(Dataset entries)
*-*-*

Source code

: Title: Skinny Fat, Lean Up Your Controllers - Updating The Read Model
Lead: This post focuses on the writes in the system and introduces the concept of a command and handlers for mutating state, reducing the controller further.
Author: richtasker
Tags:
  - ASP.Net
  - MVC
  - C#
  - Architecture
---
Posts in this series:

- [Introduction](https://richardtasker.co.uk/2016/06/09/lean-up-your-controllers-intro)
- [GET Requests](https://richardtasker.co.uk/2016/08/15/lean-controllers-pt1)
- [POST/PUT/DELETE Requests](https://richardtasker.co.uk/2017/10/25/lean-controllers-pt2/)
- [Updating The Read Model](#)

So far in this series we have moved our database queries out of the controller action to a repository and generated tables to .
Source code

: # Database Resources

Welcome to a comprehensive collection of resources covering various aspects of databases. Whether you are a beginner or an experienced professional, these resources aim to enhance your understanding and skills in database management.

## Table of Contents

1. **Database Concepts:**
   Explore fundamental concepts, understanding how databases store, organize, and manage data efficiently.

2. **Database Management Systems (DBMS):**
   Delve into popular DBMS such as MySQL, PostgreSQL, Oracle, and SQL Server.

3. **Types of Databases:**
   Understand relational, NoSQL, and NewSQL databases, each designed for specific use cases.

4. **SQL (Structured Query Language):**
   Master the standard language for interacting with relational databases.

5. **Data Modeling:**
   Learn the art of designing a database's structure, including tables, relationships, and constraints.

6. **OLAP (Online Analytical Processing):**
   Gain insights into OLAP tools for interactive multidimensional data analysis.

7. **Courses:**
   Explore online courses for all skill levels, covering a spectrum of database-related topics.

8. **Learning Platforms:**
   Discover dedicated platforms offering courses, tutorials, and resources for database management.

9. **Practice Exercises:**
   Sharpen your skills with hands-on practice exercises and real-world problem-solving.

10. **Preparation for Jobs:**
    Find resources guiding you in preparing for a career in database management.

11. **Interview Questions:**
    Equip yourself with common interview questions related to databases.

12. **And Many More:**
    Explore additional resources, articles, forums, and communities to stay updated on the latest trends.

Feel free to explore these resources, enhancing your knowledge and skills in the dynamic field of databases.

*-*-*

**Work to be completed:** Give back, unchanged, every line from the one with "Equip yourself with" to the end of the entries above.

**Task answer:**
    Equip yourself with common interview questions related to databases.

12. **And Many More:**
    Explore additional resources, articles, forums, and communities to stay updated on the latest trends.

Feel free to explore these resources, enhancing your knowledge and skills in the dynamic field of databases.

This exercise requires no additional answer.